● **DIRECTIONS**: Tell how many lines of the data include the word "various". Nothing but the number belongs in the answer.

● **Dataset entries**:

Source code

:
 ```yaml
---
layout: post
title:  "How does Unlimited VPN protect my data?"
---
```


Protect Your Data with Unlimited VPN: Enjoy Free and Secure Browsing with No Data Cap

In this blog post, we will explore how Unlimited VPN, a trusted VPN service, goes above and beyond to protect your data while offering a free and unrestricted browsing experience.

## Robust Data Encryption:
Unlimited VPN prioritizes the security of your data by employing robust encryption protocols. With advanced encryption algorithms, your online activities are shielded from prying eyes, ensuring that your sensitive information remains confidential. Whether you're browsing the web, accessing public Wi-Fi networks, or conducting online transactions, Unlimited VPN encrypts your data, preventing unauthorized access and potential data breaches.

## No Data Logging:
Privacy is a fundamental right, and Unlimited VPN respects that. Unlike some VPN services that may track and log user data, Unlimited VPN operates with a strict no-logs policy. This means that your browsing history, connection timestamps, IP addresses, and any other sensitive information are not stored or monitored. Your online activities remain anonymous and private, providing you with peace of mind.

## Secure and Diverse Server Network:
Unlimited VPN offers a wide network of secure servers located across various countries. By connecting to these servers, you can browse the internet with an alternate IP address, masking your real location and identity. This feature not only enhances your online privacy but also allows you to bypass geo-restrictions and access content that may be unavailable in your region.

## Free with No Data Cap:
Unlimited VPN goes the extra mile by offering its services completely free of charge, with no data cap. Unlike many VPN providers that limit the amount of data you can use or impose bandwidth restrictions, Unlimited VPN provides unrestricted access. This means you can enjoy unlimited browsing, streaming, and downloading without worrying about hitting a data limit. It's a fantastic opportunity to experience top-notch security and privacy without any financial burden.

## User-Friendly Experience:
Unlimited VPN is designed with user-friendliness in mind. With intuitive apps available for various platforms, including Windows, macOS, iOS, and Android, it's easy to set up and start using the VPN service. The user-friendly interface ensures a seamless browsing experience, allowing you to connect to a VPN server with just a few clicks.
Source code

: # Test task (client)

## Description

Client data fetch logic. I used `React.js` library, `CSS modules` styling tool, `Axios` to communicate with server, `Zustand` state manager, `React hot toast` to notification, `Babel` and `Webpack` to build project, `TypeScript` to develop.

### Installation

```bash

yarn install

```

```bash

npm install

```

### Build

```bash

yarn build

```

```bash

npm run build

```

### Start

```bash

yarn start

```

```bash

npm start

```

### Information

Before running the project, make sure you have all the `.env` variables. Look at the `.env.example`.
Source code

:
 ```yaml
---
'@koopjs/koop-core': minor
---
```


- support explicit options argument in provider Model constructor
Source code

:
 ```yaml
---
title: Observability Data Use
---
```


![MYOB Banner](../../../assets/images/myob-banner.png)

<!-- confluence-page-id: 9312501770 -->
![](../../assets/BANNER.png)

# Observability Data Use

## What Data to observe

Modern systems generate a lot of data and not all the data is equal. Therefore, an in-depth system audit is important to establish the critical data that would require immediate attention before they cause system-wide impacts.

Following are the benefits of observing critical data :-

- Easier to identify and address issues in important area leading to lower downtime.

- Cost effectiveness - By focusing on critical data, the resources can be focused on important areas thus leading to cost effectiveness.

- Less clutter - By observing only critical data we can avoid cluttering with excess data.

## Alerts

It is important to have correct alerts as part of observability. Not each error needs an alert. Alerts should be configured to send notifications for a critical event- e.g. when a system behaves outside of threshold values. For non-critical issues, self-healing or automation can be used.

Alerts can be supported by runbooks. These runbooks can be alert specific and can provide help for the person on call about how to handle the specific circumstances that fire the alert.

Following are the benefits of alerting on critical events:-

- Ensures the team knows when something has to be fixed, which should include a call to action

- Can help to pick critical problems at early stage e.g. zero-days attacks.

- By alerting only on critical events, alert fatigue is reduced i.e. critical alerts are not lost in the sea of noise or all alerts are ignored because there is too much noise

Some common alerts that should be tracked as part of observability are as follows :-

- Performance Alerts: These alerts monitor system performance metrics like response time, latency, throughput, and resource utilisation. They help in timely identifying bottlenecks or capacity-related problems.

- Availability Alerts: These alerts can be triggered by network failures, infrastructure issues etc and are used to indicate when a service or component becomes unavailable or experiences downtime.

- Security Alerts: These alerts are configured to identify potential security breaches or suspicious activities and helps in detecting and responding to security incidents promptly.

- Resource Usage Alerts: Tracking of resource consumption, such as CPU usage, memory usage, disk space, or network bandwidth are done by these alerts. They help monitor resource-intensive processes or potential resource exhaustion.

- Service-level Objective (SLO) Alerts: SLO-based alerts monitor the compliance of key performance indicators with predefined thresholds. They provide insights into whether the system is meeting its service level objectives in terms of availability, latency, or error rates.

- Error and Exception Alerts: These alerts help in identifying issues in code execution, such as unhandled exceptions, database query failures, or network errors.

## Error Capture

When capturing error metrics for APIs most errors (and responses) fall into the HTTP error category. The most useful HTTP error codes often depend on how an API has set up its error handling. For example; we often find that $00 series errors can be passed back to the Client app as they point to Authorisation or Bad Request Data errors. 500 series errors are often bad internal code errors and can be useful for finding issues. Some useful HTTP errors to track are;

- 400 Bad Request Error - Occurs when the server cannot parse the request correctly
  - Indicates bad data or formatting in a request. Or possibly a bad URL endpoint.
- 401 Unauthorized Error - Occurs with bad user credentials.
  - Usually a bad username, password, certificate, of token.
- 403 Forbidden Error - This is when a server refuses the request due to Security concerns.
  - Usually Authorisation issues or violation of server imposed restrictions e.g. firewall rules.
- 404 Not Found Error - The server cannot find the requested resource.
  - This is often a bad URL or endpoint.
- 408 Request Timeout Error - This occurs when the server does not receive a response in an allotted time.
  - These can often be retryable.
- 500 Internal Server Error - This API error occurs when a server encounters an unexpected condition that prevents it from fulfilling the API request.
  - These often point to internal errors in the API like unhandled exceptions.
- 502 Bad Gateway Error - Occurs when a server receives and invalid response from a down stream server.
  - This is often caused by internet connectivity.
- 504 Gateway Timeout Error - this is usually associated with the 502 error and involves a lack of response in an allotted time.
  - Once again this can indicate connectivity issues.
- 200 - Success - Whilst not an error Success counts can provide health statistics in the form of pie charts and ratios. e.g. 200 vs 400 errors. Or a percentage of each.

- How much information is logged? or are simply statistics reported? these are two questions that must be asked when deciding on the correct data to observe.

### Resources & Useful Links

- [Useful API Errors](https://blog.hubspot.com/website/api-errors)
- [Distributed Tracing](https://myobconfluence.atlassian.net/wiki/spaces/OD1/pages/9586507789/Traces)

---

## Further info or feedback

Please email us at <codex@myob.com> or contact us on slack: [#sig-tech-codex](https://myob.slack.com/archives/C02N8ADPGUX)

● **EXERCISE SOLUTION**: 2